Praktische Handlungsanweisungen reichen von der Schmerzerkennung bis zur Unterstützung der Angehörigen. Ein zentraler Aspekt ist die Sensibilisierung für Momente erstaunlicher Klarheit, die auch in schwerster Demenz auftreten können. Die enge Zusammenarbeit der drei Dachverbände soll Hospizarbeit und Demenzexpertise besser verzahnen.
Finales Jahr der Nationalen Demenzstrategie
Die Veröffentlichung fällt in das letzte Jahr der aktuellen Nationalen Demenzstrategie. Bis Ende 2026 sollen 162 geplante Maßnahmen umgesetzt sein. Erst kürzlich erschien eine neue Broschüre zur Stärkung lokaler Demenznetzwerke. Diese Netzwerke sind entscheidend, um Versorgungspfade von der Diagnose bis zur palliativen Begleitung lückenlos zu gestalten.

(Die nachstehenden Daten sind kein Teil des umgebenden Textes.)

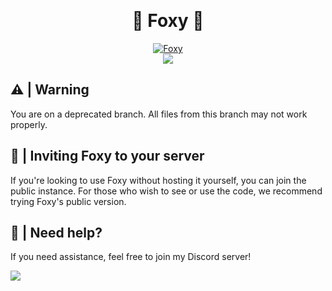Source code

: <p align="center"><br>
<h1 align="center">🦊 Foxy 🦊</h1>

 </p>
<p align="center">
<a href="https://top.gg/bot/1006520438865801296">
    <img src="https://top.gg/api/widget/1006520438865801296.svg" alt="Foxy" />
</a>
<br>
<img src="https://img.shields.io/badge/license-AGPL%20v3-blue.svg">
</p>

## ⚠ | Warning

You are on a deprecated branch. All files from this branch may not work properly.

## 💜 | Inviting Foxy to your server

If you're looking to use Foxy without hosting it yourself, you can join the public instance. For those who wish to see or use the code, we recommend trying Foxy's public version.

## 🤔 | Need help?

If you need assistance, feel free to join my Discord server!

<a href="https://foxybot.win/discord"><img src="https://discordapp.com/api/guilds/768267522670723094/widget.png?style=banner3"></a>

Ein aktueller Regierungsbericht unterstreicht den Aufbau von „Caring Communities“ – sorgenden Gemeinschaften – als strategischen Pfeiler. Gleichzeitig zeigen juristische Expertisen weiterhin dringliche Themen auf: etwa Hürden bei Sozialleistungen oder der Schutz vor Gewalt in der Pflege. Experten fordern, palliative Versorgung schon früh nach der Diagnose in die Planung einzubeziehen.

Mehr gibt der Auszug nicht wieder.